#### YOUR INSTRUCTIONS
Report only how many lines in the material contain "python".

#### SOURCE DATA

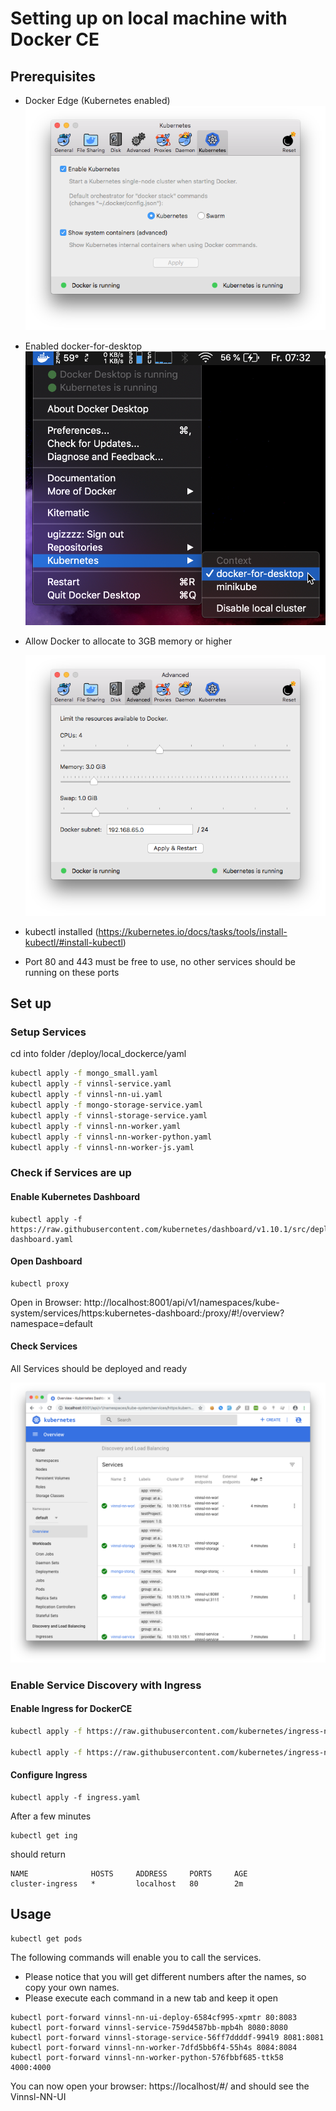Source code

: # Setting up on local machine with Docker CE

## Prerequisites

- Docker Edge (Kubernetes enabled)![docker-kub](img/docker-kub.png)

- Enabled docker-for-desktop ![docker-dockerce](img/docker-dockerce.png)

- Allow Docker to allocate to 3GB memory or higher

   ![docker-ram](img/docker-ram.png)

- kubectl installed (https://kubernetes.io/docs/tasks/tools/install-kubectl/#install-kubectl)

- Port 80 and 443 must be free to use, no other services should be running on these ports

## Set up

### Setup Services

cd into folder /deploy/local_dockerce/yaml

```bash
kubectl apply -f mongo_small.yaml
kubectl apply -f vinnsl-service.yaml
kubectl apply -f vinnsl-nn-ui.yaml
kubectl apply -f mongo-storage-service.yaml
kubectl apply -f vinnsl-storage-service.yaml
kubectl apply -f vinnsl-nn-worker.yaml
kubectl apply -f vinnsl-nn-worker-python.yaml
kubectl apply -f vinnsl-nn-worker-js.yaml
```

### Check if Services are up

#### Enable Kubernetes Dashboard

```
kubectl apply -f https://raw.githubusercontent.com/kubernetes/dashboard/v1.10.1/src/deploy/recommended/kubernetes-dashboard.yaml

```

#### Open Dashboard

```
kubectl proxy
```

Open in Browser: http://localhost:8001/api/v1/namespaces/kube-system/services/https:kubernetes-dashboard:/proxy/#!/overview?namespace=default

#### Check Services

All Services should be deployed and ready

![kub-dash-up](img/kub-dash-up.png)

### Enable Service Discovery with Ingress

#### Enable Ingress for DockerCE

```bash
kubectl apply -f https://raw.githubusercontent.com/kubernetes/ingress-nginx/master/deploy/mandatory.yaml

kubectl apply -f https://raw.githubusercontent.com/kubernetes/ingress-nginx/master/deploy/provider/cloud-generic.yaml
```

#### Configure Ingress

```
kubectl apply -f ingress.yaml
```

After a few minutes 

```
kubectl get ing
```

should return

```
NAME              HOSTS     ADDRESS     PORTS     AGE
cluster-ingress   *         localhost   80        2m
```

## Usage

```
kubectl get pods
```
<!---
It should return something like this:
![Pods Screenshot](getpods.png)
--->

The following commands will enable you to call the services. 
- Please notice that you will get different numbers after the names, so copy your own names.
- Please execute each command in a new tab and keep it open
```
kubectl port-forward vinnsl-nn-ui-deploy-6584cf995-xpmtr 80:8083
kubectl port-forward vinnsl-service-759d4587bb-mpb4h 8080:8080
kubectl port-forward vinnsl-storage-service-56ff7ddddf-994l9 8081:8081
kubectl port-forward vinnsl-nn-worker-7dfd5bb6f4-55h4s 8084:8084
kubectl port-forward vinnsl-nn-worker-python-576fbbf685-ttk58 4000:4000
```

You can now open your browser: https://localhost/#/ and should see the Vinnsl-NN-UI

#### ANSWER
2